• ACTION ITEM
Go through the data below and copy each line where the word "Videos" occurs.

..............................

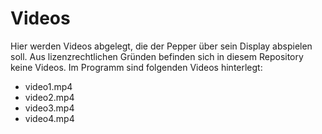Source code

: # Videos

Hier werden Videos abgelegt, die der Pepper über sein Display abspielen soll. Aus lizenzrechtlichen Gründen befinden sich in diesem Repository keine Videos. Im Programm sind folgenden Videos hinterlegt:

- video1.mp4
- video2.mp4
- video3.mp4
- video4.mp4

..............................

• TASK SOLUTION
: # Videos
Hier werden Videos abgelegt, die der Pepper über sein Display abspielen soll. Aus lizenzrechtlichen Gründen befinden sich in diesem Repository keine Videos. Im Programm sind folgenden Videos hinterlegt:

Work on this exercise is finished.